__SUPPLIED RECORDS__:
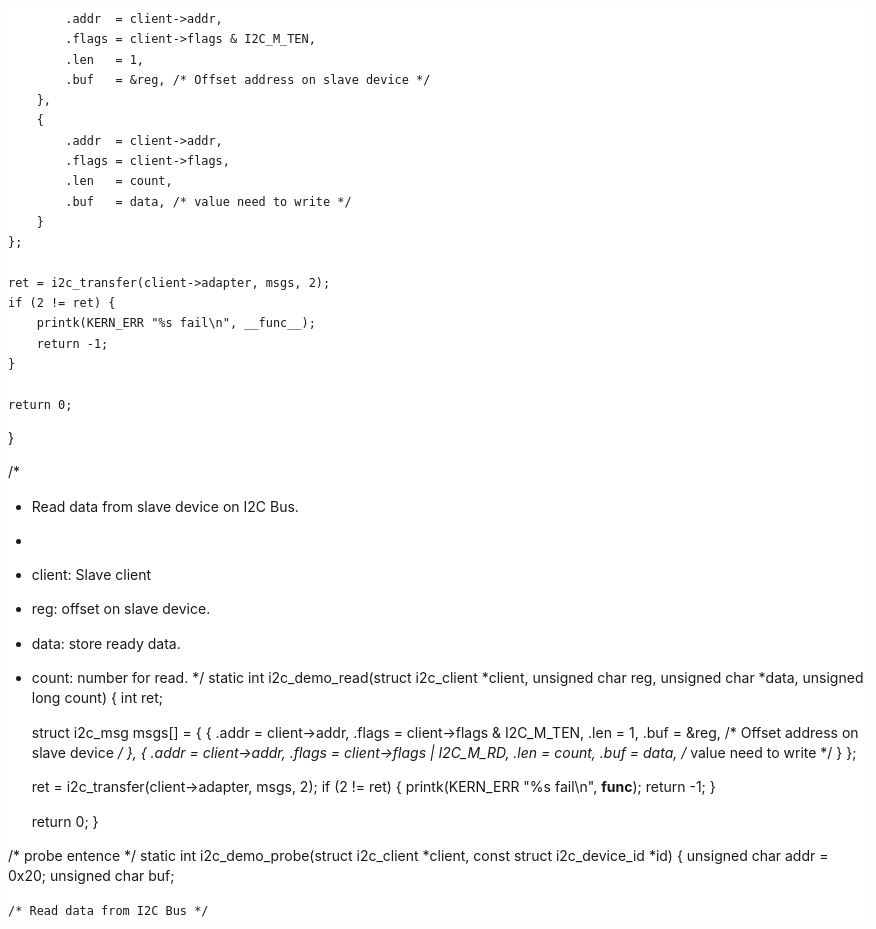             .addr  = client->addr,
            .flags = client->flags & I2C_M_TEN,
            .len   = 1,
            .buf   = &reg, /* Offset address on slave device */
        },
        {
            .addr  = client->addr,
            .flags = client->flags,
            .len   = count,
            .buf   = data, /* value need to write */
        }
    };

    ret = i2c_transfer(client->adapter, msgs, 2);
    if (2 != ret) {
        printk(KERN_ERR "%s fail\n", __func__);
        return -1;
    }

    return 0;
}

/*
* Read data from slave device on I2C Bus.
*
* client: Slave client
* reg: offset on slave device.
* data: store ready data.
* count: number for read.
*/
static int i2c_demo_read(struct i2c_client *client, unsigned char reg,
                           unsigned char *data, unsigned long count)
{
    int ret;

    struct i2c_msg msgs[] = {
        {
            .addr  = client->addr,
            .flags = client->flags & I2C_M_TEN,
            .len   = 1,
            .buf   = &reg, /* Offset address on slave device */
        },
        {
            .addr  = client->addr,
            .flags = client->flags | I2C_M_RD,
            .len   = count,
            .buf   = data, /* value need to write */
        }
    };

    ret = i2c_transfer(client->adapter, msgs, 2);
    if (2 != ret) {
        printk(KERN_ERR "%s fail\n", __func__);
        return -1;
    }

    return 0;
}

/* probe entence */
static int i2c_demo_probe(struct i2c_client *client,
                            const struct i2c_device_id *id)
{
    unsigned char addr = 0x20;
    unsigned char buf;

    /* Read data from I2C Bus */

__WORK ORDER__: Wherever a line in the data above contains the word "from", copy that line.

__TASK RESPONSE__:
* Read data from slave device on I2C Bus.
    /* Read data from I2C Bus */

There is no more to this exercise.